My other large mistake was the sofa retailer SCS Upholstery that went into administration after credit insurers cancelled its cover.

You can read all about my experience with SCS in the article It’s never too late to sell.

Here is my story.

In March 2006 I came across a very undervalued small company in the UK on one of the screens I use to find cheap investment ideas.

  • It had no debt
  • Cash was equal to 8% of market value
  • It was trading at book value.
  • Price to earnings ratio was 6,5 (excl. goodwill written off)
  • Looking at the average of the last seven years the company was trading on a price to earnings ratio of 5,6 and 7,0 times free cash flow per share.
  • It had a market value of £34 million and in 2005 bought back shares with a value of £10.2 million and
  • Based on the previous year’s dividend it was trading on a 6,5% yield.

You must admit the company was cheap.

The company was the Lambert Howarth Group PLC (Lambert Howarth) and it designed, sourced and supplied footwear, accessories and house ware products under its own labels and licensed brands to retail customers.

On 26 April 2006 I bought my first shares at £1,6875, the day after the 2005 results were released.

Two weeks later the share price was 11,4% lower after management said trading conditions were disappointing and below expectations. I bought a few more shares at £1,495.

Over the next month the share price kept on falling and I kept on buying. A month and a half after my first purchase the share price was 44% lower and had made five purchases.
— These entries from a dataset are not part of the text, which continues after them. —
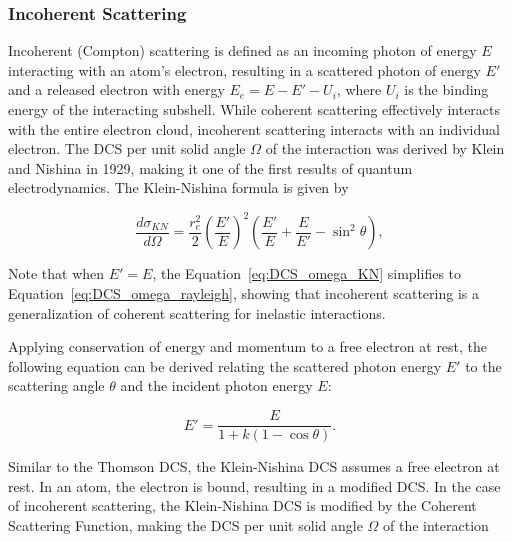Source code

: \subsubsection{Incoherent Scattering}

\par Incoherent (Compton) scattering is defined as an incoming photon of energy $E$ interacting with an atom's electron, resulting in a scattered photon of energy $E'$ and a released electron with energy $E_e = E - E' - U_i$, where $U_i$ is the binding energy of the interacting subshell. While coherent scattering effectively interacts with the entire electron cloud, incoherent scattering interacts with an individual electron. The DCS per unit solid angle $\Omega$ of the interaction was derived by Klein and Nishina in 1929, making it one of the first results of quantum electrodynamics. The Klein-Nishina formula is given by

\begin{equation}
    \frac{d\sigma_{KN}}{d\Omega} = \frac{r_e^2}{2} \left(\frac{E'}{E}\right)^2 \left(\frac{E'}{E} + \frac{E}{E'} - \sin^2 \theta \right),
    \label{eq:DCS_omega_KN}
\end{equation}

\par Note that when $E' = E$, the Equation~\ref{eq:DCS_omega_KN} simplifies to Equation~\ref{eq:DCS_omega_rayleigh}, showing that incoherent scattering is a generalization of coherent scattering for inelastic interactions.

\par Applying conservation of energy and momentum to a free electron at rest, the following equation can be derived relating the scattered photon energy $E'$ to the scattering angle $\theta$ and the incident photon energy $E$:

\begin{equation}
    E' = \frac{E}{1 + k(1 - \cos \theta)}.
\end{equation}

\par Similar to the Thomson DCS, the Klein-Nishina DCS assumes a free electron at rest. In an atom, the electron is bound, resulting in a modified DCS. In the case of incoherent scattering, the Klein-Nishina DCS is modified by the Coherent Scattering Function, making the DCS per unit solid angle $\Omega$ of the interaction

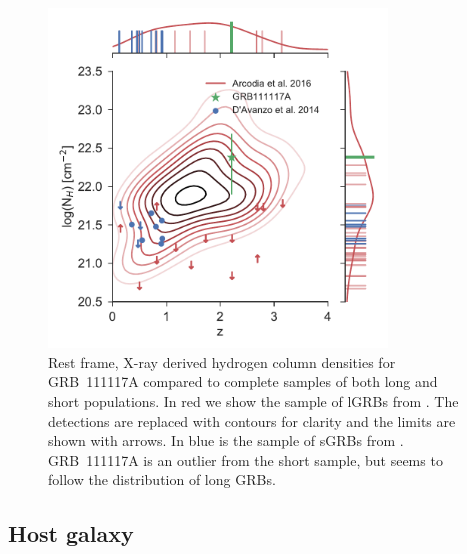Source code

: \documentclass{aa}    %
\begin{document}
\begin{figure}
	\centering
	\includegraphics[width=9cm]{figures/NH_z.pdf}
	\caption{Rest frame, X-ray derived hydrogen column densities for GRB~111117A compared to complete samples of both long and short populations. In red we show the sample of lGRBs from \citet{Arcodia2016}. The detections are replaced with contours for clarity and the limits are shown with arrows. In blue is the sample of sGRBs from \citet{DAvanzo2014a}. GRB~111117A is an outlier from the short sample, but seems to follow the distribution of long GRBs.}
	\label{fig:NH_z}
\end{figure}



\subsection{Host galaxy}
\end{document}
Shortly thereafter the value investment fund Intrinsic Value Investors bought a 4,9% stake in the company. So I thought I could not be completely wrong with my analysis.
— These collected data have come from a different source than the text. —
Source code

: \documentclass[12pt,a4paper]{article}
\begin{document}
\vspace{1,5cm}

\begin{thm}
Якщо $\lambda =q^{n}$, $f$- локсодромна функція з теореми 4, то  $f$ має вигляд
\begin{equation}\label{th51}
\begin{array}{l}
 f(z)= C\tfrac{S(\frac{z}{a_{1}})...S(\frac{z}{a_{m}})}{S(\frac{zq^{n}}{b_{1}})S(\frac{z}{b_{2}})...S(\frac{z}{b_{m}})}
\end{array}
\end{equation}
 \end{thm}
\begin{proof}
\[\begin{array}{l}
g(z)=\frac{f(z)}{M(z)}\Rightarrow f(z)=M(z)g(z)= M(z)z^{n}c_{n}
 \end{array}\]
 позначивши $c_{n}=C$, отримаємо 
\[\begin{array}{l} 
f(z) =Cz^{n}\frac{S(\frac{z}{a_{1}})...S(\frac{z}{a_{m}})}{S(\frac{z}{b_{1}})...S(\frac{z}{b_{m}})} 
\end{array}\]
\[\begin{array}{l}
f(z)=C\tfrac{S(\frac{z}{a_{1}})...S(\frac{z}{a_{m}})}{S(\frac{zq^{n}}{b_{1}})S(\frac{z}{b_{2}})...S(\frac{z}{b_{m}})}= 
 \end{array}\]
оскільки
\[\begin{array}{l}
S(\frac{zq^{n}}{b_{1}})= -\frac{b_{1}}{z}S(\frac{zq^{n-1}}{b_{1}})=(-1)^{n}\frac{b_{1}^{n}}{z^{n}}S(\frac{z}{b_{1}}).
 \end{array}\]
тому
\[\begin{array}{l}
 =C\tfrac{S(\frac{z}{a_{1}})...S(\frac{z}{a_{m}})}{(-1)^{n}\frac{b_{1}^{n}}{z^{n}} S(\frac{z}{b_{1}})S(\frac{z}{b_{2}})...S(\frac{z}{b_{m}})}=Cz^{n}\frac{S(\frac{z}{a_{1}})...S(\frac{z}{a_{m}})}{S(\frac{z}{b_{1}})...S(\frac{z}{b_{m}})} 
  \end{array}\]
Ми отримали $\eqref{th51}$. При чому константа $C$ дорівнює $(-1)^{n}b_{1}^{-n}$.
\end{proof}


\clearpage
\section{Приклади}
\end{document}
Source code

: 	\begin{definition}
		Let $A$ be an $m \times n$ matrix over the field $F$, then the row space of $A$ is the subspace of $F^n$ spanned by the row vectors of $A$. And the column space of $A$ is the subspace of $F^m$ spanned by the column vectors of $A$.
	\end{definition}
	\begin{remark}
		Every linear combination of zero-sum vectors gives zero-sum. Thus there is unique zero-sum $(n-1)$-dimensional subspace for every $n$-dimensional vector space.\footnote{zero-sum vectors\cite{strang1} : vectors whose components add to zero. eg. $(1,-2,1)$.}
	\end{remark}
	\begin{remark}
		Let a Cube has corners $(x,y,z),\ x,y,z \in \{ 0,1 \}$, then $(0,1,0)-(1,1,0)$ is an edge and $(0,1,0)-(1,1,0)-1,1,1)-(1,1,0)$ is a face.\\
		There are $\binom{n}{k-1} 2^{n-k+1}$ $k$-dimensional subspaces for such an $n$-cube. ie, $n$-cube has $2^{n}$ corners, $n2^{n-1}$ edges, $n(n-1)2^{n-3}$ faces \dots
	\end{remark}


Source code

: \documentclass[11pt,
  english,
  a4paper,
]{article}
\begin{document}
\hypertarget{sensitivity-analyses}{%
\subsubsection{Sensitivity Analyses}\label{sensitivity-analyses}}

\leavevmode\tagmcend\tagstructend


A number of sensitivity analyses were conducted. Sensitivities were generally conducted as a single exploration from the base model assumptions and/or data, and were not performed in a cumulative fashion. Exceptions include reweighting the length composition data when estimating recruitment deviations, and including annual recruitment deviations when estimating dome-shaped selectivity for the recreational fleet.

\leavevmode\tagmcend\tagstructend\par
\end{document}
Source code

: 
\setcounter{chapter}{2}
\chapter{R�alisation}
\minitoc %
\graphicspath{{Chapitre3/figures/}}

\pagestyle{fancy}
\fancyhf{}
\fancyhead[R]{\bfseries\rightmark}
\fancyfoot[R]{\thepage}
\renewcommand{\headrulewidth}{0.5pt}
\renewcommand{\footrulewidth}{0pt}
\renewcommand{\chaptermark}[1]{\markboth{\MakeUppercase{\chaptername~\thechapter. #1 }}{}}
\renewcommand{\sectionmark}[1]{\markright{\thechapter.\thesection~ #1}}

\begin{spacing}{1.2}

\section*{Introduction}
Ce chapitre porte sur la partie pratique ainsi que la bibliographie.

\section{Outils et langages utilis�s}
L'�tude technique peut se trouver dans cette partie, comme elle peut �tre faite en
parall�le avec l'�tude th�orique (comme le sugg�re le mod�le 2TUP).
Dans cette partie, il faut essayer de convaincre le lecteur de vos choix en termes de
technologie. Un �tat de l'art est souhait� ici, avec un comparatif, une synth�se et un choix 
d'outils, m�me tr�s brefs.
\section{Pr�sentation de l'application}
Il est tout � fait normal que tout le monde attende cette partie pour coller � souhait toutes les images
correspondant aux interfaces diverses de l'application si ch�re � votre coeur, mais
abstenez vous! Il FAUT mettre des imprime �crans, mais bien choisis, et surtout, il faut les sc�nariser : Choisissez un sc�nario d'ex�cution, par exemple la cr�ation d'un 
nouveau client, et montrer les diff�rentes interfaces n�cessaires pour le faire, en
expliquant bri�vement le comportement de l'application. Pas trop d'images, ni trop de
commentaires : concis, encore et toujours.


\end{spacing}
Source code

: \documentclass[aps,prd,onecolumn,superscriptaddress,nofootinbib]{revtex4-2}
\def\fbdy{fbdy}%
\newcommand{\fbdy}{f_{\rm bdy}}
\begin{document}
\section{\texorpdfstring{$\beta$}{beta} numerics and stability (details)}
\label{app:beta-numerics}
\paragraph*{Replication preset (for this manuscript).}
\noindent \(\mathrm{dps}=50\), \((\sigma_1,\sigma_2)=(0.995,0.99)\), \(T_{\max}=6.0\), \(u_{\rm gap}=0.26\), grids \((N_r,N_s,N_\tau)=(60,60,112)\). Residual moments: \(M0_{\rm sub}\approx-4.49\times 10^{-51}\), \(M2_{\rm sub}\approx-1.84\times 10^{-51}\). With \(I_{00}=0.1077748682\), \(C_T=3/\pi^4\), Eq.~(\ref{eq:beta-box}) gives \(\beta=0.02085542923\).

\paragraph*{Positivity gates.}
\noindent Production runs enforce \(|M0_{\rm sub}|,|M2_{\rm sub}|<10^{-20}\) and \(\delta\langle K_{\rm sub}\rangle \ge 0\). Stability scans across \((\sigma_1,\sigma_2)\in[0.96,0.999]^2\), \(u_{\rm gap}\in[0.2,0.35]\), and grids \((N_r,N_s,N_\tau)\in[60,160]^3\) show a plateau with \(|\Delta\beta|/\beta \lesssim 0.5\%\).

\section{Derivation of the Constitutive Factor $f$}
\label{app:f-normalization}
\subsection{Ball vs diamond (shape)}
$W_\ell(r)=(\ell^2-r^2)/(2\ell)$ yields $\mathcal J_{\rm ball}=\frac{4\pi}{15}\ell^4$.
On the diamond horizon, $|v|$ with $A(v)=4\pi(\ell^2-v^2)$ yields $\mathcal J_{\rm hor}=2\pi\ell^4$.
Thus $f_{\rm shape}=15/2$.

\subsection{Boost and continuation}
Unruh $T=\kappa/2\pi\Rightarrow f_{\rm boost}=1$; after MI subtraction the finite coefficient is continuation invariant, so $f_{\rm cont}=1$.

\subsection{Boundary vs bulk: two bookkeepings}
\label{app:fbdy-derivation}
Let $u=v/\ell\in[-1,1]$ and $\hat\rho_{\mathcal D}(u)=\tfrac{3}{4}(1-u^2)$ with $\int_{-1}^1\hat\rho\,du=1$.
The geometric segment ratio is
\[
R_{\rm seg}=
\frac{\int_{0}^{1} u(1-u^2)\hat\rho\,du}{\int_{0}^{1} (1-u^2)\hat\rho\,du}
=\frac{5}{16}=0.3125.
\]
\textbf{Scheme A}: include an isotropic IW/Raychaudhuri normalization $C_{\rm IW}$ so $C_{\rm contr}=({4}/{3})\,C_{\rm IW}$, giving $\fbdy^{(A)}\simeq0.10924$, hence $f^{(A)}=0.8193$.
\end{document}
I of course did not buy more without any analysis. Each time before I put in an order I relooked my analysis, searched the internet for articles, called friends in the UK and asked them to look at the stores.

On 19 July 2006 the company announced the retail market had not improved since its last announcement and that sales levels in the first half of the financial year had been significantly lower than expected. On the assumption that conditions will not recover in the second half, the company now expected that it will report a loss for the current financial year.

Apart from the bad trading results I could not find anything else wrong with my analysis. In spite of me looking at the company from every possible point of view.

Tough retail conditions were affecting a lot of companies in the UK and were not a problem only Lambert Howarth had.

At this time the company has reached the unbelievable valuation level of:

  • 50% of book value
  • Dividend yield of 14,7%

At the end of July 2006, thinking I was missing something serious, I asked a trusted friend (an excellent value investor) to look at the company. He said that in spite of a sales decline the company was in good financial condition but that a lot will depend on the experienced new CEO. He saw it as a high risk high reward investment with the risk lowered by the sound financial position of the company.

So I continued to hold.

And what happened…

the share price kept on dropping. By the end of August 2006 it had declined over 60% from the price I first paid.

At the end of August I bought the last time.

At this time the share price was £0,6525 and the company was trading at a historical price to earnings ratio of 2,5 times, price to book ratio of 0,4 and a 16,9% historical dividend yield.

At this time Lambert Howarth made up 12% of my portfolio valued at my purchase price and 6% in terms of the current price. Still a large position in spite of the 50% fall in price.

On 28 September 2006 the company as expected reported a loss for the half year ending June 2006 after writing off a lot of good will.

What contributed to the loss what that fact that Marks & Spencer (their largest customer) started buying half of the shoes they normally bought through the company directly. This was a very important fact I overlooked, but more on that later.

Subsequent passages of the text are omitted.